始まりを告げる音、恐怖に包まれる悲しみの世界。
だからといって、僕が巻き込まれる必要はないのですが、彼女は相変わらずな性格のようです。
関係のない争いに首を突っ込み、巻き込まれていくのですから。
僕にも、貴方の傍にいさせて下さいよ。
それならば、たとえ戦乱の世なのだとしても、僕は構いません。そのことにより、万が一に命を落とすことになろうとも。

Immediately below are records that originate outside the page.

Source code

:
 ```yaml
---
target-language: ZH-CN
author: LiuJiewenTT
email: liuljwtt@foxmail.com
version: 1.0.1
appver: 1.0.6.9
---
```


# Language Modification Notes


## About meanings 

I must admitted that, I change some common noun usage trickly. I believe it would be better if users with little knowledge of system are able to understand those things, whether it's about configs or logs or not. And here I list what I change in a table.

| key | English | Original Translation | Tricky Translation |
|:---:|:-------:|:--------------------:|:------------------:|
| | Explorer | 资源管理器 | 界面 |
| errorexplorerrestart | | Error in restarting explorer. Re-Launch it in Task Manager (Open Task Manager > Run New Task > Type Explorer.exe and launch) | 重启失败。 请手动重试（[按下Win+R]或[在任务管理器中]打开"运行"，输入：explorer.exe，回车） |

ええ、貴方を失ってしまうことよりは、いくらかましですよ。
絶えず争いを繰り広げる人間界へ、僕は降り立った。
どうせ人間界の乱れは、いずれ神界の乱れへと繋がるんだ。それだったら、少し前から乱れてみるのも悪くない。
神界が乱れる前に、この乱れに乱れた世界を抑えることだって、出来るかもしれないし。
それじゃあ始めようか。何度でも、何度でも……。
貴方の隣で笑えるように。
来世の僕も、来世の貴方の隣で笑えるように。
その後もその後も、その後もずっと。
苦労しないで、悲しまないで、誰も傷付かない、幸せを歌うために。
そう決意を固めて、僕は武器を握り悲しみの源となる、魔物たちへ刃を向けるのであった。貴方の為に。